RAS TEGRA_23x_SOC modification sources

I need to modify the RAS API on jetson Orin for some tests. For the Xavier family of devices this changes can be input on file “/kernel/nvidia/drivers/ras/arm64_ras.c”, but know I’m using NVIDIA Jetson Linux 35.5.0, and I notice that in that driver, in the Makefile is that in only enable for TEGRA_19x_SOC. (File kernel/nvidia/drivers/ras/Makefile)

ccflags-y += -Werror
obj-$(CONFIG_ARM64_RAS) += arm64_ras.o

I know that the same errors also apear in the Orin under testing, but I can not find were is the source for Orin is. The only thing that I find is in the binary file “tos-optee_t234.img”, some text bake-in that image that refer to the errors that I record.

So my question is, were is the source that reports the RAS errors on the TEGRA_23x_SOC devices.

hello ivanrodriguezferrandez,

may I know what’s the real use-case, this is driver specific for Xavier series (i.e. t19x series) .

Hi @JerryChang.
For now how the driver works, when a RAS error happen, both in Xavier and Orin the error is reported and print out to the system mesages (dmesg), when and ucorrectable error happens, some time (was more noticeable for Jetpack 4) the driver issues a kernel panic, and the system reboots. As part of my PhD thesis, I need to modify the drivers to have other linux module to read and process the RAS error as ways to mitigate some of the RAS errors that happen, like L2 or L3 uncorrectable errors. So for Xavier is clear that this changes can be injected in arm64_ras.c file, but Is not so clear to me where are that driver for the Orin devices.

hello ivanrodriguezferrandez,

is it possible to share some failure messages for reference.

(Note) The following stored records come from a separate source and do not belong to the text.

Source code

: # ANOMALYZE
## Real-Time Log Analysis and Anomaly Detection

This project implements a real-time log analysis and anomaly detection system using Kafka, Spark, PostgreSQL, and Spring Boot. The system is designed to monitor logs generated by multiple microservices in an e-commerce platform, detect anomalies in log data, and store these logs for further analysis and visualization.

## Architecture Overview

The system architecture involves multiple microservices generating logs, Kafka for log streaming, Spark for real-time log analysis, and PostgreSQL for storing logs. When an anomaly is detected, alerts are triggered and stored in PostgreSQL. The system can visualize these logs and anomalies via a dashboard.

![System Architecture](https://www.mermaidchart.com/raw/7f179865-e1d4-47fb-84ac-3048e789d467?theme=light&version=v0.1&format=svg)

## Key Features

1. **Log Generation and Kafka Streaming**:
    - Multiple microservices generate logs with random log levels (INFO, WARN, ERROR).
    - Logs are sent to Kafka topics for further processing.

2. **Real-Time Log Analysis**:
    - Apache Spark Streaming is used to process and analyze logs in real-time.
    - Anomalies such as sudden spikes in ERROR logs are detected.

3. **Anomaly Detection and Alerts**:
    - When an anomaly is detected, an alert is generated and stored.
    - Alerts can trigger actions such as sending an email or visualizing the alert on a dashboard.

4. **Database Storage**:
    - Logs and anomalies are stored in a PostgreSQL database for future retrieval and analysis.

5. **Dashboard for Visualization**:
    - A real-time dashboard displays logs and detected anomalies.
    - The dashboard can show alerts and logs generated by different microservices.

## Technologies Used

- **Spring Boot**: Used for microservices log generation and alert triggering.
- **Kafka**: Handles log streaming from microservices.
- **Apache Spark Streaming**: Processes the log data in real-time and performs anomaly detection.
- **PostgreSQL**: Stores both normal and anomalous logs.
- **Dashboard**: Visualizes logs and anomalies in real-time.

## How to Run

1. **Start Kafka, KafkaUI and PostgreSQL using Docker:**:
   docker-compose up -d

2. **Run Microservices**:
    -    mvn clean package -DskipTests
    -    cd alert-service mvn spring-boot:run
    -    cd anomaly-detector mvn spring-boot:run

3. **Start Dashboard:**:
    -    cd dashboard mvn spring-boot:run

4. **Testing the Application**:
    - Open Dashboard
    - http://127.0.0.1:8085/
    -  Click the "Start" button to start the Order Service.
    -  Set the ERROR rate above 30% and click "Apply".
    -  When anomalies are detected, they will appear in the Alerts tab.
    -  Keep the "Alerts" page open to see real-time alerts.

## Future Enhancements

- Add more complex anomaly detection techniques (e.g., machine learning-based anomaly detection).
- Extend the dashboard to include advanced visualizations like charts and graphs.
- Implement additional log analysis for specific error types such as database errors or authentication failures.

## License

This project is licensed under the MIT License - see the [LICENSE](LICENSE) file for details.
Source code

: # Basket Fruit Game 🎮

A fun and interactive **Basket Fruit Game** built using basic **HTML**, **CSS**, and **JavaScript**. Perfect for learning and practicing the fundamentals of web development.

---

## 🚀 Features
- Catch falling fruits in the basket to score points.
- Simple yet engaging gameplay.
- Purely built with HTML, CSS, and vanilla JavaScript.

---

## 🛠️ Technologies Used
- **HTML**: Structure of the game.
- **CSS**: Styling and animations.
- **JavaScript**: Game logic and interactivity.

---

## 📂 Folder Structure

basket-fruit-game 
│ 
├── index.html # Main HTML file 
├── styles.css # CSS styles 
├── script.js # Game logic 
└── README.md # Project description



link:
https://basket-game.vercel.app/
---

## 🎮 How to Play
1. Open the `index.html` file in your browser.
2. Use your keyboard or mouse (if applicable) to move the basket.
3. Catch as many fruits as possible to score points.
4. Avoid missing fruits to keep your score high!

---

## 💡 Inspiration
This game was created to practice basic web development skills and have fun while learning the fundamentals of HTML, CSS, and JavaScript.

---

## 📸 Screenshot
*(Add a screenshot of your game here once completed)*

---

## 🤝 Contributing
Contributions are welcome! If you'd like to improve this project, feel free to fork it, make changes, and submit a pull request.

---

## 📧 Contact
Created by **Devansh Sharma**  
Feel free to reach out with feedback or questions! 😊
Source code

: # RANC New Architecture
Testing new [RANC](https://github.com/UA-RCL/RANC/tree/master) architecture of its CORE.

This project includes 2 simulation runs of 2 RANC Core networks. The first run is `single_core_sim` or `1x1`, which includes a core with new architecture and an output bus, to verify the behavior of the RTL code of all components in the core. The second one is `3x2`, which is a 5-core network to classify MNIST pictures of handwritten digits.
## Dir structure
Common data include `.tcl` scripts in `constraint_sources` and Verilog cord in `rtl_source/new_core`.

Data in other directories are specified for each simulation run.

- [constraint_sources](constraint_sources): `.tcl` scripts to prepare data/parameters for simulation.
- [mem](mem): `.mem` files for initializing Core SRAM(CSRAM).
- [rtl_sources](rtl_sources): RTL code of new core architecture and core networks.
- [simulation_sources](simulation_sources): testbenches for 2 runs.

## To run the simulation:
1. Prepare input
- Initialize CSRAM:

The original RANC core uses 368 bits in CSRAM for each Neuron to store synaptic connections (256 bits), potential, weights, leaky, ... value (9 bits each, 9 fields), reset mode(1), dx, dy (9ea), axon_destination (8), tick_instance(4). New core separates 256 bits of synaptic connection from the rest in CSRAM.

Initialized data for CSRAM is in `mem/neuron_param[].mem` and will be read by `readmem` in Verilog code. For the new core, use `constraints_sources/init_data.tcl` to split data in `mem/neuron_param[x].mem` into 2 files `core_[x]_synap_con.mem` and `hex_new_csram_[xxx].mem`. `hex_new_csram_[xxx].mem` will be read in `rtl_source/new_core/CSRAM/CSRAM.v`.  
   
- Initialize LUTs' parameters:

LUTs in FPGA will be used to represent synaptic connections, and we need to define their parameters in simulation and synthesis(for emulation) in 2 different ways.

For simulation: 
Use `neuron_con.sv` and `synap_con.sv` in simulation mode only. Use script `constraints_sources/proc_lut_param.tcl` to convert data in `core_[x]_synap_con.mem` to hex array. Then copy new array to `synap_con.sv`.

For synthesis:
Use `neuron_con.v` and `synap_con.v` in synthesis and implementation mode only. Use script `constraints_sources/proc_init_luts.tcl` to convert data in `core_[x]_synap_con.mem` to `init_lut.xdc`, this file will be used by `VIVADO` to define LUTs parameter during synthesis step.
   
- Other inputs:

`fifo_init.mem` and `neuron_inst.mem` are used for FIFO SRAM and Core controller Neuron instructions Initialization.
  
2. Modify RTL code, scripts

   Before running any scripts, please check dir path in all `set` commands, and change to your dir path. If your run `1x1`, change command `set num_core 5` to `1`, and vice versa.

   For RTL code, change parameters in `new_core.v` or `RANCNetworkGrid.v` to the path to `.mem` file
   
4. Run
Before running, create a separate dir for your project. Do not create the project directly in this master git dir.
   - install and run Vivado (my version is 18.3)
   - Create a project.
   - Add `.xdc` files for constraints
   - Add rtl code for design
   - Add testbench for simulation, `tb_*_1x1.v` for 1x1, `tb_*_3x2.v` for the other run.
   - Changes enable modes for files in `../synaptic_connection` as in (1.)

Yes, Sure, here are some of the examples that I have.
This is from the ORIN NX

RAS Uncorrectable Error in SCC, base=0xe018000:
 	    Status = 0xec001007
        SERR = Address/control value from associative memory: 0x7
	    IERR = L2 Dir Parity Error: 0x10
	    Overflow (there may be more errors) - Uncorrectable
 	    MISC0 = 0x260880
  	    MISC2 = 0x0
  	    ADDR = 0xe000000446cece80
   sdei_dispatch_event returned -1

And this is from the Xavier NX platform

RAS Error in L2, ERRSELR_EL1=0x200:
Status = 0xcd005006

hello ivanrodriguezferrandez,

how you reproduce this? did you access to the memory address (i.e. devmem) directly?

Hi @JerryChang
That output that I share was generated in a real test in extreme environment in witch the Jetson print out such errors. Without external sources I don’t truly know how to generate those errors, in Jetpack 4 was much easier, having an driver for that. For jetpack 5 for the Orin NX, I know that in order to generate such errors you can use the ERR0PFGCTL, Error Pseudo Fault Generation Control Register from the A78AE, but I didn’t manage to generate an error in these way.

could you please refer to Jetson Orin NX Series Data Sheet to check the [Operating Requirements].

That Operating Requirements descrived in the document, were mantained during the test. But that does not change the question itself, that is were is the source code that generate such print erros for the 23x_SoC

hello ivanrodriguezferrandez,

it’s error log printed by Arm Trusted Firmware on detecting a RAS uncorrectable error.
may I double confirm the platform and L4T release version you’re using?
for instance, is it Orin NX DevKit, with l4t-r35.5.0 (Jetpack-5.1.3)

Hello JerryChang

Correct the error is printed by Arm Trusted Firmware also call RAS.

That print out happen during the test with a Orin NX module, connected to a Orin Nano carrier board, with L4T L4T 35.4.

hello ivanrodriguezferrandez,

please visit Jetson Linux 35.5.0, by downloading the [Driver Package (BSP) Sources] package.
you may dig into ATF source code, which is available by extracting atf_src.tbz2 package.
note, the build instructions of ATF is in the optee source package, nvidia-jetson-optee-source.tbz2,
the file name is… atf_and_optee_README.txt.

the logs in your bug description isn’t enough to dig further.
please setup serial console to gather the complete UART logs if you need further supports.
you may see-also https://www.youtube.com/watch?v=Kwpxhw41W50 for setting up serial console.

Hi JerryChang

That is I was looking for, I will marked as the solution.

BTW, the “bug” was expected during the test, so the device perform as it should. And yes, that error came from the debug UART of the device.

Thanks a lot.

This topic was automatically closed 14 days after the last reply. New replies are no longer allowed.